_WORK INSTRUCTIONS_:
Where does the string "into" occur in the records? Copy each line that holds it.

Top of DATA FOR THIS EXERCISE

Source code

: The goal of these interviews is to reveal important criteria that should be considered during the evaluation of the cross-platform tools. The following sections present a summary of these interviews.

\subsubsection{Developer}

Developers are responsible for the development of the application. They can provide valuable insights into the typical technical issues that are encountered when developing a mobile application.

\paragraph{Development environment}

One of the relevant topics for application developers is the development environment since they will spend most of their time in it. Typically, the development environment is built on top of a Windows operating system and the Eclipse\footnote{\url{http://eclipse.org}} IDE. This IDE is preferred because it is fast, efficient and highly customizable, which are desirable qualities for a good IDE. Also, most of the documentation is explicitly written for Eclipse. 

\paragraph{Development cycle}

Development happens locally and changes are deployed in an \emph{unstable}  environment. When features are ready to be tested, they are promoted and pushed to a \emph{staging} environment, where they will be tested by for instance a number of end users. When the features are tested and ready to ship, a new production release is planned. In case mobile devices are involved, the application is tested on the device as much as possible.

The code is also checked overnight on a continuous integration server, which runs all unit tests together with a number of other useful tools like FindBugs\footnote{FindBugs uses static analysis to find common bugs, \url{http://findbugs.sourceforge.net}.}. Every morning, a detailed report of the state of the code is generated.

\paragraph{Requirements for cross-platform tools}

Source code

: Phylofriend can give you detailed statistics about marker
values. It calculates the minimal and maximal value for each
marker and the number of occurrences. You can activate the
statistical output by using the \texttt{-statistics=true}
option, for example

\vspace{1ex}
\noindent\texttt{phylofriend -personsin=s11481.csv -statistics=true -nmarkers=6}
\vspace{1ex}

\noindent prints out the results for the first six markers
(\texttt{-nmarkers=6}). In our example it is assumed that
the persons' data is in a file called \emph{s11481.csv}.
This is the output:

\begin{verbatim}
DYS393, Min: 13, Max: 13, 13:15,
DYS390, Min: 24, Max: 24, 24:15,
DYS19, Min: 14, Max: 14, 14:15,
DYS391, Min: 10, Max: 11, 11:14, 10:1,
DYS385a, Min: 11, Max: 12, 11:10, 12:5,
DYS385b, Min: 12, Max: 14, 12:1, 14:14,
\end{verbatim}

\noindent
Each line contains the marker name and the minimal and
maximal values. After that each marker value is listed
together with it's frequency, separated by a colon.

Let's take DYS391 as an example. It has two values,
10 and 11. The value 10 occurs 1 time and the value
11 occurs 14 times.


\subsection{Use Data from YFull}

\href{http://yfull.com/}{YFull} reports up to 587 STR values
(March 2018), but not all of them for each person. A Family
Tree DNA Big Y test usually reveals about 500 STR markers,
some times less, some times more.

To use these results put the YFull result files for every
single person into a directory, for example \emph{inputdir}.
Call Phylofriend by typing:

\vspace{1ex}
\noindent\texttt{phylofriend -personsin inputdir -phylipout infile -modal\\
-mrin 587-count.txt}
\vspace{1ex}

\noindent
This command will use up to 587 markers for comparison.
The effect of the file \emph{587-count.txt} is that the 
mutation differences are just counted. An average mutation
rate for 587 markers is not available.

Bottom of DATA FOR THIS EXERCISE

_EXERCISE RESULT_:
Developers are responsible for the development of the application. They can provide valuable insights into the typical technical issues that are encountered when developing a mobile application.
single person into a directory, for example \emph{inputdir}.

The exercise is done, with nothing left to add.